PROBLEM DESCRIPTION:
Lines holding the string "newcommand" in the listing below are to be copied.

*** Opening DATA FOR REVIEW ***

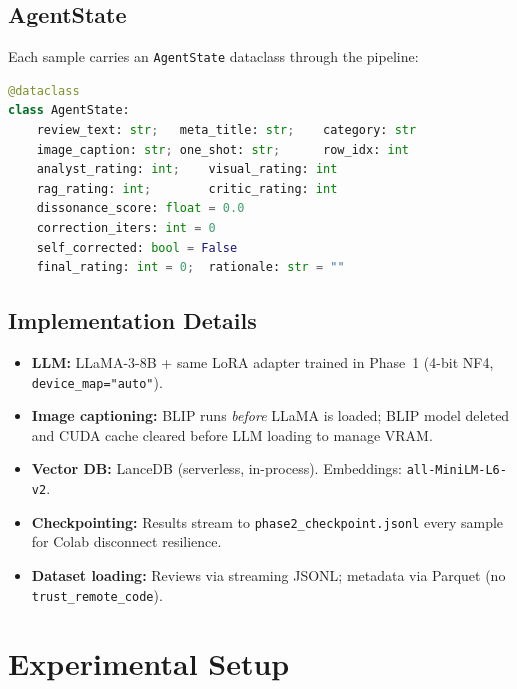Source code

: \documentclass[12pt,a4paper]{article}
\begin{document}
\subsection{AgentState}

Each sample carries an \texttt{AgentState} dataclass through the pipeline:

\begin{lstlisting}[basicstyle=\small\ttfamily, frame=single, language=Python,
  caption={AgentState dataclass (simplified)}]
@dataclass
class AgentState:
    review_text: str;   meta_title: str;    category: str
    image_caption: str; one_shot: str;      row_idx: int
    analyst_rating: int;    visual_rating: int
    rag_rating: int;        critic_rating: int
    dissonance_score: float = 0.0
    correction_iters: int = 0
    self_corrected: bool = False
    final_rating: int = 0;  rationale: str = ""
\end{lstlisting}

\subsection{Implementation Details}

\begin{itemize}[leftmargin=*]
  \item \textbf{LLM:} LLaMA-3-8B + same LoRA adapter trained in Phase~1 (4-bit NF4,
    \texttt{device\_map="auto"}).
  \item \textbf{Image captioning:} BLIP runs \emph{before} LLaMA is loaded; BLIP model
    deleted and CUDA cache cleared before LLM loading to manage VRAM.
  \item \textbf{Vector DB:} LanceDB (serverless, in-process). Embeddings: \texttt{all-MiniLM-L6-v2}.
  \item \textbf{Checkpointing:} Results stream to \texttt{phase2\_checkpoint.jsonl} every sample
    for Colab disconnect resilience.
  \item \textbf{Dataset loading:} Reviews via streaming JSONL; metadata via Parquet (no
    \texttt{trust\_remote\_code}).
\end{itemize}

\section{Experimental Setup}
\end{document}
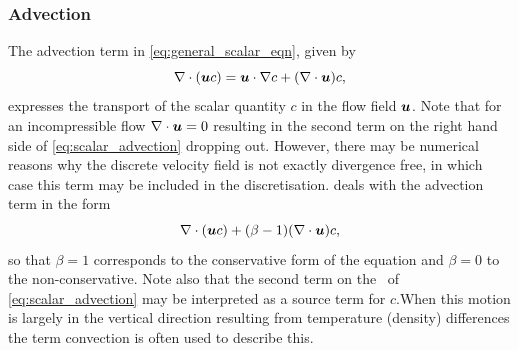 \subsubsection{Advection}
The advection term in \eqref{eq:general_scalar_eqn}, given by
\begin{equation}\label{eq:scalar_advection}
\nabla\cdot({\mbox{\boldmath$u$}} c) = {\mbox{\boldmath$u$}}\cdot\nabla c + (\nabla\cdot{\mbox{\boldmath$u$}})c,
\end{equation}
expresses the transport of the scalar quantity $c$ in the flow field ${\mbox{\boldmath$u$}}$. Note that for an incompressible flow $\nabla\cdot{\mbox{\boldmath$u$}}=0$ resulting in the second term on the right hand side of \eqref{eq:scalar_advection} dropping out. However, there may be numerical
reasons why the discrete velocity field is not exactly divergence free, in which case this term may
be included in the discretisation. {\fluidity} deals with the advection term in the form
\begin{equation}\label{eq:fluidity_scalar_advection}
\nabla\cdot({\mbox{\boldmath$u$}} c) + (\beta-1)(\nabla\cdot{\mbox{\boldmath$u$}})c,
\end{equation}
so that $\beta=1$ corresponds to the conservative form of the equation and $\beta=0$ to the non-conservative. Note also that the second term on
the \rhs\ of \eqref{eq:scalar_advection} may be interpreted as a source term for $c$.When this motion is largely in the vertical direction resulting from temperature (density) differences the term convection is often used to describe this.

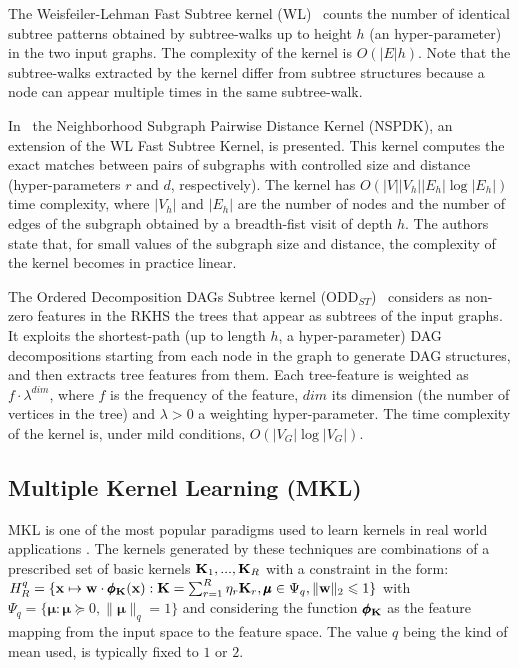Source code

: \documentclass{esannV2}
\newcommand{\xx}{{\bf x}}
\newcommand{\KK}{{\bf K}}
\newcommand{\1}{{\bf 1}}
\newcommand{\mmu}{\pmb{\mu}}
\newcommand{\pphi}{\pmb{\phi}}
\begin{document}
The Weisfeiler-Lehman Fast Subtree kernel (WL)~\cite{NIPS2009_0533}  counts the number of identical subtree patterns obtained by subtree-walks up to height $h$ (an hyper-parameter) in the two input graphs. The complexity of the kernel is $O(|E|h)$. 
Note that the subtree-walks extracted by the kernel differ from  subtree structures because a node can appear multiple times in the same subtree-walk.

In~\cite{Costa2010} the Neighborhood Subgraph Pairwise Distance Kernel (NSPDK), an extension of the WL Fast Subtree Kernel, is presented. This kernel computes the exact matches between pairs of subgraphs with controlled size and distance (hyper-parameters $r$ and $d$, respectively). 
The kernel has $O(|V| |V_h| |E_h| \log |E_h|)$ time complexity, where $|V_h|$ and $|E_h|$ are the number of nodes and the number of edges of the subgraph obtained by a breadth-fist visit of depth $h$. 
The authors state that, for small values of the subgraph size and distance, the complexity of the kernel becomes in practice linear.

The Ordered Decomposition DAGs Subtree kernel (ODD$_{ST}$)~\cite{Dasan2012,DaSanMartino2016} considers as non-zero features in the RKHS the trees that appear as subtrees of the input graphs.
It exploits the shortest-path (up to length $h$, a hyper-parameter) DAG decompositions starting from each node in the graph to generate DAG structures, and then extracts tree features from them.
Each tree-feature is weighted as $f \cdot \lambda^{dim}$, where $f$ is the frequency of the feature, $dim$ its dimension (the number of vertices in the tree) and $\lambda>0$ a weighting hyper-parameter.
The time complexity of the kernel is, under mild conditions, $O(|V_G| \log |V_G|)$.%

\subsection{Multiple Kernel Learning (MKL)}
\label{MKL}
MKL \cite{Bach2004,Gonen2011} is one of the most popular paradigms used to learn kernels in real world applications \cite{Bucak2014,Castro2014}. %
The kernels generated by these techniques are combinations of a prescribed set of basic kernels $\KK_1,...,\KK_R$ with a constraint in the form:
$
	H_R^q = \{ \xx \mapsto \textbf{w} \cdot \pphi_\KK(\xx) : \KK = \sum_{r=1}^R \eta_r \KK_r, \mmu \in \Psi_q, \|\textbf{w}\|_2 \leqslant 1 \}
$
with $\Psi_q = \{ \mmu : \mmu \succcurlyeq 0, \| \mmu \|_q = 1 \}$ and considering the function $\pphi_\KK$ as the feature mapping from the input space to the feature space. The value $q$ being the kind of mean used, is typically fixed to $1$ or $2$.
\end{document}
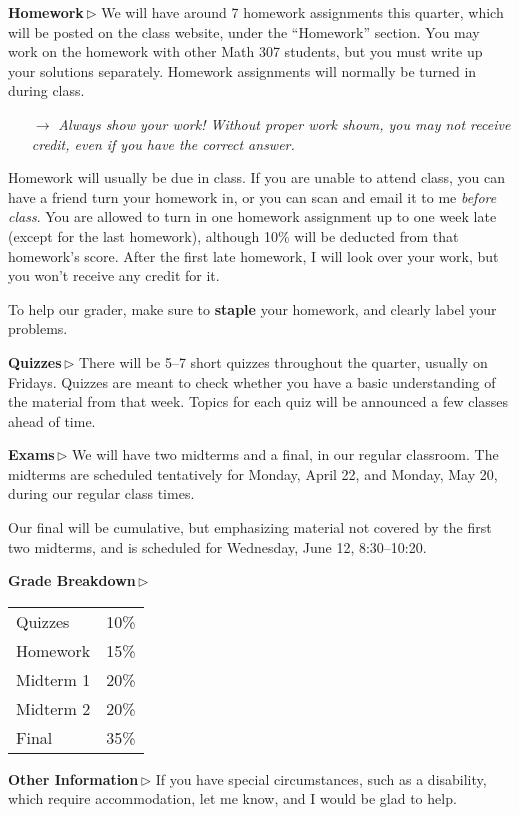 \documentclass[12pt]{letter}
\newcommand{\heading}[1]{\hspace{-0.3in}\textbf{#1}\:\,$\triangleright$\quad}  %
\newcommand{\importantnote}[1]{\vspace{-0.5em}\begin{itemize} \item[$\rightarrow$]
	\textit{#1}
\end{itemize}\vspace{-0.5em}}
\begin{document}
\heading{Homework} We will have around 7 homework assignments this quarter, which will be posted on the class website, under the ``Homework'' section. You may work on the homework with other Math 307 students, but you must write up your solutions separately. Homework assignments will normally be turned in during class.

\importantnote{Always show your work! Without proper work shown, you may not receive credit, even if you have the correct answer.}

Homework will usually be due in class. If you are unable to attend class, you can have a friend turn your homework in, or you can scan and email it to me \emph{before class}. You are allowed to turn in one homework assignment up to one week late (except for the last homework), although 10\% will be deducted from that homework's score. After the first late homework, I will look over your work, but you won't receive any credit for it.

To help our grader, make sure to \textbf{staple} your homework, and clearly label your problems.

\pagebreak

\heading{Quizzes} There will be 5--7 short quizzes throughout the quarter, usually on Fridays. Quizzes are meant to check whether you have a basic understanding of the material from that week. Topics for each quiz will be announced a few classes ahead of time. 

\heading{Exams}
We will have two midterms and a final, in our regular classroom. The midterms are scheduled tentatively for Monday, April 22, and Monday, May 20, during our regular class times.

Our final will be cumulative, but emphasizing material not covered by the first two midterms, and is scheduled for Wednesday, June 12, 8:30--10:20.

\heading{Grade Breakdown}
\begin{tabular}[t]{ll}
	Quizzes & 10\%\\
	Homework \qquad\qquad & 15\%\\
	Midterm 1 & 20\%\\
	Midterm 2 & 20\%\\
	Final & 35\%
\end{tabular}

\heading{Other Information}
If you have special circumstances, such as a disability, which require accommodation, let me know, and I would be glad to help.
\end{document}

*** Closing DATA FOR REVIEW ***

OUTPUT FOR THIS EXERCISE:
\newcommand{\xx}{{\bf x}}
\newcommand{\KK}{{\bf K}}
\newcommand{\1}{{\bf 1}}
\newcommand{\mmu}{\pmb{\mu}}
\newcommand{\pphi}{\pmb{\phi}}
\newcommand{\heading}[1]{\hspace{-0.3in}\textbf{#1}\:\,$\triangleright$\quad}  %
\newcommand{\importantnote}[1]{\vspace{-0.5em}\begin{itemize} \item[$\rightarrow$]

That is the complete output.